Taylor cites rubbish collection as an example of a public service that has been fundamentally changed through pro-social co-production (people doing some stuff themselves so that public services have to do less). He says,  “50% of household waste is now recycled because we are willing to manage our own refuse. If we all put our rubbish into a sack together and the local authority had to separate it out, it would be unaffordable and much more wasteful. Now, what is the kind of equivalent in health, education, social care, and all the other public services, of that kind of shift?”
While he’s enthusiastic about a bigger role for citizens in citizens in service delivery, Taylor is dubious about whether the government’s shift towards payment-by-results models for back-to-work services and, as announced recently, probation will have a positive impact. He explains, “It’s based upon an ideological presumption that the private sector has got some kind of secret capacity for innovation which is absent in the public sector. I don’t think there’s any evidence that that’s true.”

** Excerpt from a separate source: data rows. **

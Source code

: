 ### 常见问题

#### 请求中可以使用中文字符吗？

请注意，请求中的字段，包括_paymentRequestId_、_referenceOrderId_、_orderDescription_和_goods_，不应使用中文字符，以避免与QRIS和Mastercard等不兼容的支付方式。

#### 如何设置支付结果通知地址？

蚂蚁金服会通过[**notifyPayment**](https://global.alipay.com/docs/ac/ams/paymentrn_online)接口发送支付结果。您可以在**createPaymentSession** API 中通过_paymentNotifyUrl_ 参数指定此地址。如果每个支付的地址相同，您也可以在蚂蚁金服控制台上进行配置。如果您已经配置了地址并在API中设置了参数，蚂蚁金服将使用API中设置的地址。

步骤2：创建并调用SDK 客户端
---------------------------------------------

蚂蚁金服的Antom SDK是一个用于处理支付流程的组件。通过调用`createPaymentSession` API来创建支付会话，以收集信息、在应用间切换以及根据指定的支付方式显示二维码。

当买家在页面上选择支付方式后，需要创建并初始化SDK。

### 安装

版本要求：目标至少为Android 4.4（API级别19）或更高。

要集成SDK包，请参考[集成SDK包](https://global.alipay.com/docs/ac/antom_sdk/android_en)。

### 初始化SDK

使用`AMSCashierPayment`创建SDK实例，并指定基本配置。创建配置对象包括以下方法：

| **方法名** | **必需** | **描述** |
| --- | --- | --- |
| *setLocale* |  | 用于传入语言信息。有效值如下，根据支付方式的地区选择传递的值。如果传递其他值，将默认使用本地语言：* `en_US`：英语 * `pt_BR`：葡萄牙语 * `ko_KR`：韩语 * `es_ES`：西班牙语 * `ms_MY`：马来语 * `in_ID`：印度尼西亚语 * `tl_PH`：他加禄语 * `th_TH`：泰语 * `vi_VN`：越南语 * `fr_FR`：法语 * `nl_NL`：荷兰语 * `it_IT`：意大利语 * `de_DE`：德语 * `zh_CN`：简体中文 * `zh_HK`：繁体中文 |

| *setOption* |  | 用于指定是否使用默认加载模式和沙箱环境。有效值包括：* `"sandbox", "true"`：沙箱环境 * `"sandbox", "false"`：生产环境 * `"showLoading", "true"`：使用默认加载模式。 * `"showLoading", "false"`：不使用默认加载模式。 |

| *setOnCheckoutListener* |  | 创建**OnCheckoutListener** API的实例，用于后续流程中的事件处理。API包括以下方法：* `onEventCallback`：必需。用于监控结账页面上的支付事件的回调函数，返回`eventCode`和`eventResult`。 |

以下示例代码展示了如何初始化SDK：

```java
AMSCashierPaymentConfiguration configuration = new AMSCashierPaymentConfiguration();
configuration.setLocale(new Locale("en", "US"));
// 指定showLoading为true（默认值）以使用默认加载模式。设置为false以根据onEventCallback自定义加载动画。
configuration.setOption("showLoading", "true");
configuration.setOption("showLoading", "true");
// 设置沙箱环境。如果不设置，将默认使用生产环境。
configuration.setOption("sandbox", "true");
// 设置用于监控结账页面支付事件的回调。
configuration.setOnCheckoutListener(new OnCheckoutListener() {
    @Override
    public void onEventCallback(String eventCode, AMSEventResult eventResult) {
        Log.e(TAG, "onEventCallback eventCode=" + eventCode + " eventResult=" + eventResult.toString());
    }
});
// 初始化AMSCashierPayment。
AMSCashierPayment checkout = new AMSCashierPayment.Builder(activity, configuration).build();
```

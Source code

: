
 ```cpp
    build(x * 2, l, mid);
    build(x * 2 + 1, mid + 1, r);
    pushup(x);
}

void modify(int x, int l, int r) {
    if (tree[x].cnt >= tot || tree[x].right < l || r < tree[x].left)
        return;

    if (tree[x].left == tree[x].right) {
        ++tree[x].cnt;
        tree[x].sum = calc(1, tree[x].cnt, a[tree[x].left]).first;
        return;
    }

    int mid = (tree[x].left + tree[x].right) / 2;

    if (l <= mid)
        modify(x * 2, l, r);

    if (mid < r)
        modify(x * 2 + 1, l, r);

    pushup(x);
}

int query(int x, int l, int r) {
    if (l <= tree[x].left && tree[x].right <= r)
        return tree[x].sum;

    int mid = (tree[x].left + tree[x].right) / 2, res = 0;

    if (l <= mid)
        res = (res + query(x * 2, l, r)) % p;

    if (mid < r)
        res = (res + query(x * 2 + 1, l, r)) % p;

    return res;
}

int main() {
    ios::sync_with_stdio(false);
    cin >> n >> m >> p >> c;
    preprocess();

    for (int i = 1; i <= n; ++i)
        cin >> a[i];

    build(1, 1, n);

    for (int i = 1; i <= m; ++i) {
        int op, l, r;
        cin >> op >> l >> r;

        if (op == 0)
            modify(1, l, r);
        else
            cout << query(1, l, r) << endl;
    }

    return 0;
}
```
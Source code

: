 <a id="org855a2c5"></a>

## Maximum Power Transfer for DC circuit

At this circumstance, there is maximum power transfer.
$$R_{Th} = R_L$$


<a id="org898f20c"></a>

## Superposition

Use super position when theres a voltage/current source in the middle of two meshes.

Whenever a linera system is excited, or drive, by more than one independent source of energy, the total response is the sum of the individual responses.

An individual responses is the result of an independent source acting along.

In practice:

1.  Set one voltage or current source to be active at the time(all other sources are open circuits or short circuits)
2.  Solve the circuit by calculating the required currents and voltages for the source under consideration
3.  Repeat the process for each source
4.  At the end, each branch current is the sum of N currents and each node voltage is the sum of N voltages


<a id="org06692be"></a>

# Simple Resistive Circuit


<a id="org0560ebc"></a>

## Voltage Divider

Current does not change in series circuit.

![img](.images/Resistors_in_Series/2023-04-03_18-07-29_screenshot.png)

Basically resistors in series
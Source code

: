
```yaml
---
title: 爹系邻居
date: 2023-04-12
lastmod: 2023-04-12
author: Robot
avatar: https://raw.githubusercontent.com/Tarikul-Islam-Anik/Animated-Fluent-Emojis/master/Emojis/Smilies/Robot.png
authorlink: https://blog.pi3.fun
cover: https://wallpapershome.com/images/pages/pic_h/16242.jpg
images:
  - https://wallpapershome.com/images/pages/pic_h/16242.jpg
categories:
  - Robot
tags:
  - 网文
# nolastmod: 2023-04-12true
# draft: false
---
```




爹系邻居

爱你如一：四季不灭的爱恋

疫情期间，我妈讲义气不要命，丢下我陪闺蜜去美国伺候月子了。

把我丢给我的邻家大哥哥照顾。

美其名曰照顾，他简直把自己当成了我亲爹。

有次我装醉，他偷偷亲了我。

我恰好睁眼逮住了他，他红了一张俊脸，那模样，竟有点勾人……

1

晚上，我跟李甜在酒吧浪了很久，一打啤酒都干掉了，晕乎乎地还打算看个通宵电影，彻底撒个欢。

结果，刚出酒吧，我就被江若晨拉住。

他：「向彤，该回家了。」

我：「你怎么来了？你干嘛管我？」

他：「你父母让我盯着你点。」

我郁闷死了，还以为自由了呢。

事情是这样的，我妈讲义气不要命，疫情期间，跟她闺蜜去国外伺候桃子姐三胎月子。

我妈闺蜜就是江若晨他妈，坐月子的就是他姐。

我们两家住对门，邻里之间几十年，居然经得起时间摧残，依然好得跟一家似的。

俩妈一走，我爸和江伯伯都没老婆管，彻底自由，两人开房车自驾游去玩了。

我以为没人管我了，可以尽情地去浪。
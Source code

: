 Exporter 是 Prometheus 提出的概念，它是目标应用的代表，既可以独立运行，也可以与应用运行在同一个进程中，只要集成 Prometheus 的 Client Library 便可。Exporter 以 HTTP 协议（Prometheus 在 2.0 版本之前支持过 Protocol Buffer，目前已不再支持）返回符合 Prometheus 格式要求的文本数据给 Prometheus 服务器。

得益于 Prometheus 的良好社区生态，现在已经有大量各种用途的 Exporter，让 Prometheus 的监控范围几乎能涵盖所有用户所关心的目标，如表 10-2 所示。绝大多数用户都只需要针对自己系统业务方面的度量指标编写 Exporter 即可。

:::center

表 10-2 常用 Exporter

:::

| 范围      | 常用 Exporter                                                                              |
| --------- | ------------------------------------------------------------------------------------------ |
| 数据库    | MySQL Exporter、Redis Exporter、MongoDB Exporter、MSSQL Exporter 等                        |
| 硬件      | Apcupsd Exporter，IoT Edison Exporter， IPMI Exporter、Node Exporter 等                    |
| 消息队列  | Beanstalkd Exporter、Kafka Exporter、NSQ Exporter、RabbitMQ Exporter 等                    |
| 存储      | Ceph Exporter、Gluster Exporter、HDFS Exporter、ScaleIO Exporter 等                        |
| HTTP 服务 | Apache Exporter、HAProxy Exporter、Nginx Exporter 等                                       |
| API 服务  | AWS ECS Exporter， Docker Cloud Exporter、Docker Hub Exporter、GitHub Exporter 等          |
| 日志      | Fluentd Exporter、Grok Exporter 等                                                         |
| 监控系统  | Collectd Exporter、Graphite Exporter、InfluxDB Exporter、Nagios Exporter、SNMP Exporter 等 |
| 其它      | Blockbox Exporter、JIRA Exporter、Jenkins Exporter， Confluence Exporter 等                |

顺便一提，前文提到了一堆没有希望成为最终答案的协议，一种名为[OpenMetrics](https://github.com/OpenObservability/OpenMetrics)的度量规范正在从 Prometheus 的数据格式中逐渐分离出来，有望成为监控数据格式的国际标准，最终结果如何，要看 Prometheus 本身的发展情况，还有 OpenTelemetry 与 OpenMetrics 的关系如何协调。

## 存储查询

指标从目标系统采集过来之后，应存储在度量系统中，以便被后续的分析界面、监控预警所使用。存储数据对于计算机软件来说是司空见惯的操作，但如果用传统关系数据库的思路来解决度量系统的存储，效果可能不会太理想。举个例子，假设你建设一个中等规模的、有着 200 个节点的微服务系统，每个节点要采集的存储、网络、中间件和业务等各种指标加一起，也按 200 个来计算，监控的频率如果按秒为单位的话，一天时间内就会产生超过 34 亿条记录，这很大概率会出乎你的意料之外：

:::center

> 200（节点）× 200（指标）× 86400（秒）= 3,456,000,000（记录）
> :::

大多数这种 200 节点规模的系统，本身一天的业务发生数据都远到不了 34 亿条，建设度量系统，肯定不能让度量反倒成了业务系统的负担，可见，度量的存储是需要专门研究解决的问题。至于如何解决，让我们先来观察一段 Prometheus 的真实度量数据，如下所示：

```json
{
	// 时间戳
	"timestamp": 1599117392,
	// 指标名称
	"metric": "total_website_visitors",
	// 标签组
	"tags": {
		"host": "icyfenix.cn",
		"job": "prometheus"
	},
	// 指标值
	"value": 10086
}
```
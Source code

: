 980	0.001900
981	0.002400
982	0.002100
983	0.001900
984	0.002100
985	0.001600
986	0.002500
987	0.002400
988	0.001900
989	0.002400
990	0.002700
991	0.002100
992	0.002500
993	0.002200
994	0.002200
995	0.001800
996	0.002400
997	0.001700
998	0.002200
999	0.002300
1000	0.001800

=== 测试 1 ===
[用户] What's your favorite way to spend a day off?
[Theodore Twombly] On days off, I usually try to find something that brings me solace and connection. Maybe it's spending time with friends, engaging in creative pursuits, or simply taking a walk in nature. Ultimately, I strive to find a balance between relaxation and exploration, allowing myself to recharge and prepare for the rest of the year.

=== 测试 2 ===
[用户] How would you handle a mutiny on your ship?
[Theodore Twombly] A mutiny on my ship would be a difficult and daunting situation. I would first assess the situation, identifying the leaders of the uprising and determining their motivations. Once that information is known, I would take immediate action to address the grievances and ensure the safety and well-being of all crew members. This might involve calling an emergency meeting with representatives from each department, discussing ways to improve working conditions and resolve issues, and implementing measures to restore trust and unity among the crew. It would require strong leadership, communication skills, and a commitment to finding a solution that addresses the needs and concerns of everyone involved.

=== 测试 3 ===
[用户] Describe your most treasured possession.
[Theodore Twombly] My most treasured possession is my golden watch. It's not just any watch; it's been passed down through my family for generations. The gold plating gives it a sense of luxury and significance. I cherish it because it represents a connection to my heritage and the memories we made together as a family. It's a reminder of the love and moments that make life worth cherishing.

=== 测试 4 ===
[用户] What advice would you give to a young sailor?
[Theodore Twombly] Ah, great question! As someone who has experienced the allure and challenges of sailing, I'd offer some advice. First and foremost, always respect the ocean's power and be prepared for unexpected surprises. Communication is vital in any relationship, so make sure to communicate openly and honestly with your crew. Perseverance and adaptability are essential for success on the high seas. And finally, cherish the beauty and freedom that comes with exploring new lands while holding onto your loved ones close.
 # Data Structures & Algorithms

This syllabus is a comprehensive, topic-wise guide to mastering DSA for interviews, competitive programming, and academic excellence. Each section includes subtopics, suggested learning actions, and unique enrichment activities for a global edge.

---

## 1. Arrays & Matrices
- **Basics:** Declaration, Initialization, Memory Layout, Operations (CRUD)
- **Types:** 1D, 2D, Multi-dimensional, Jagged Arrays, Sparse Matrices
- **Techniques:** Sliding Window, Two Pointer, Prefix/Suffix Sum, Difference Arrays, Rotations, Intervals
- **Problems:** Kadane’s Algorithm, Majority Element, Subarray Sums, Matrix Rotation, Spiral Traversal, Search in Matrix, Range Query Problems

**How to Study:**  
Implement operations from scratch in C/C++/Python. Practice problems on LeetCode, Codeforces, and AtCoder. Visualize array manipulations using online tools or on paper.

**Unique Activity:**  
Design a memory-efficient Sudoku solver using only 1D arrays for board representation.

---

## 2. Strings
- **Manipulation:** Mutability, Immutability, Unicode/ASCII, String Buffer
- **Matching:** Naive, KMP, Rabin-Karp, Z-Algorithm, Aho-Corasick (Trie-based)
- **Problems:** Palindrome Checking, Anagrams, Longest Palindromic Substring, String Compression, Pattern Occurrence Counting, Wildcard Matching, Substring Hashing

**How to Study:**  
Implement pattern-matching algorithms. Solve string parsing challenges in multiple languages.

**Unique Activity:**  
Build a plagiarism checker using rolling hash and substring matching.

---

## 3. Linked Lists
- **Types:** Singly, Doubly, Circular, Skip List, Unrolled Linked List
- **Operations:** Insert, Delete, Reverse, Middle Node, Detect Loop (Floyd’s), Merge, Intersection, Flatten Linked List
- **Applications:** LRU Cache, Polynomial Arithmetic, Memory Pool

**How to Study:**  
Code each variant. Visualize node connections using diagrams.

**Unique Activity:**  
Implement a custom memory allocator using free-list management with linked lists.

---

This is not because he’s opposed to the private sector having role in delivering public but because he feels models such as the Work Programme end up promoting, “skimming and parking, skimming the easiest clients and parking the hardest clients” with the result being, “there’s not much innovation taking place.” For Taylor another key challenge for payment-by-results models is, “how do you get innovation to spread across the system?” 
He cites an example from mainstream commercial markets. “Look at something like mobile devices. You get a lot of innovation in that sector because when I produce a new mobile device, a competitor the second I produce it can open it up, take it apart, look inside it and then improve it.”
That doesn’t work so well with person-to-person services, “Often what’s happening within Work Programme and areas like that is, if there is any innovation, companies are desperate not to share it with (their competitors elsewhere in) the sector. You’ve really got to have a transparent glass box that people can look into and see where the best stuff is and try to improve it.”
Taylor suggests some services might be measured more effectively using a ‘mystery shopper’ model. “You would say to a provider – or a consortium of providers – we’re going to send people round on an incredibly regular basis who are going to pretend to be unemployed and see what you offer them. So you provide welfare to work services in this area and it’s completely up to you how you do it and what your client mix is, you’ve just got to use the money you’ve got to (promote) the work opportunities for the community as a whole.”
This enthusiasm for innovative, less bureaucratic approaches to social change is part of what makes both Taylor, and the RSA as an organisation, keen supporters of social enterprise. “What do entrepreneurs want? They want autonomy. They want the ability to be in charge. They want the possibility to grow it themselves and make a difference, make an impact. What drives people with social concern is the desire to make the world a better place. That’s what interesting about social enterprise, that combination of motivations.”
The RSA supports a thriving Social Entrepreneurs Network, drawn from amongst in 27,000 fellows, who meet on a monthly basis and also runs Spotlight, a quarterly series of events that draws on case studies of fellow-led social enterprise to provide support to others. 
Taylor’s enthusiasm for social enterprise is not entirely unqualified. “Someone once said about George Orwell that he was the season ticket holder who spent every Saturday afternoon slagging off his own team and that’s always been my mindset.”
“I think social enterprises are great but put me in a group of social entrepreneurs and my first instinct is to challenge them and say ‘why do you have to be a social enterprise, why can’t you just be an ordinary private company?’, ‘what makes you different from being an arm of the local authority?’. I want to ask these questions. But I think the social enterprise sector is not ossified, it’s more willing to have these conversations: that’s what’s great about it.”